En la cancha, el equipo ha respondido con un orden táctico que hace mucho no se le veía, impulsado por hombres como Julián Quiñones y el liderazgo de Edson Álvarez.
?Sin embargo, el verdadero Mundial de México se juega en una cancha mucho más compleja, la de su propia identidad y su contexto social.
¿Para qué está México en este Mundial?
Deportivamente, el escenario está puesto para sacudirse los fantasmas históricos, con la clasificación en la bolsa a los dieciseisavos de final, cuyo partido se disputará el próximo martes 30 de junio, la afición empieza a alimentar el sueño de trascender.
Las encuestas reflejan este vuelco anímico, el optimismo de ver a la selección en la final escaló tras el sólido arranque. El "Vasco" Aguirre ha inyectado un pragmatismo defensivo efectivo que permite soñar con avanzar, al menos, dos rondas más arropados por la localía en el Estadio Ciudad de México.
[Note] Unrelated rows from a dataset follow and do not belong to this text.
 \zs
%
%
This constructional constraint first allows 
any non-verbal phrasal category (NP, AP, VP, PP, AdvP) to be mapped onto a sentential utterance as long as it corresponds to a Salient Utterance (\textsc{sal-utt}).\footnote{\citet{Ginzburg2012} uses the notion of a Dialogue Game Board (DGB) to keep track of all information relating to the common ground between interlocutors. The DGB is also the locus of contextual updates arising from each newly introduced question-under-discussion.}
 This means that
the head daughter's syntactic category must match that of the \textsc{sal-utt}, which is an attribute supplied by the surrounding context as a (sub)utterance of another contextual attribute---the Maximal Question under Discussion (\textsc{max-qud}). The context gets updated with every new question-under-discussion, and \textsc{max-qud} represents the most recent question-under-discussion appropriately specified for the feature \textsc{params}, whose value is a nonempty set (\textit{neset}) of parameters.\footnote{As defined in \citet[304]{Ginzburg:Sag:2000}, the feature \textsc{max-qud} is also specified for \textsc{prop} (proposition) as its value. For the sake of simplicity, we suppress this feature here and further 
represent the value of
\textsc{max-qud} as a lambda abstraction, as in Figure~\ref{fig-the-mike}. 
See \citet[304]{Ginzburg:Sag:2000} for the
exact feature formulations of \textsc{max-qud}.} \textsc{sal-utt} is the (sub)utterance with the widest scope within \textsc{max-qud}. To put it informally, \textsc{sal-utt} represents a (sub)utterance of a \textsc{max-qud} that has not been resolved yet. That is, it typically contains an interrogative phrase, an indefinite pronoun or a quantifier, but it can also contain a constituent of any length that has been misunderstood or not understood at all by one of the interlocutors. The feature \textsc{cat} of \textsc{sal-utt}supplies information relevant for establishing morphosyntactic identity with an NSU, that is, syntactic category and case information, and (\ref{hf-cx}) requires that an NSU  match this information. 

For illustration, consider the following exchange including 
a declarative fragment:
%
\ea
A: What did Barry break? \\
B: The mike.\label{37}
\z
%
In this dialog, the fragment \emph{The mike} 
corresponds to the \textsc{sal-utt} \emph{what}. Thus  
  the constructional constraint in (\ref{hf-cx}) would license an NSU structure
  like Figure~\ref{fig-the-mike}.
El objetivo mínimo es el postergado quinto partido; el idílico, hacer valer el peso del terruño.
México está en este Mundial para demostrarse a sí mismo de qué está hecho, en lo futbolístico, tiene el orden y la contundencia para competir en las llaves de eliminación directa y romper su propio techo de cristal. En lo social, el torneo servirá para confirmar lo que describía Juan Villoro: que el aficionado mexicano sabe resignarse y abraza el gusto de reunirse por encima del marcador.
?La mesa está puesta para que el Tricolor intente escribir su página más dorada, queda ver si los pies de los jugadores en la cancha logran estar a la altura de los ojos de un país entero que, entre el escepticismo y la fe renovada, mira la televisión esperando el milagro.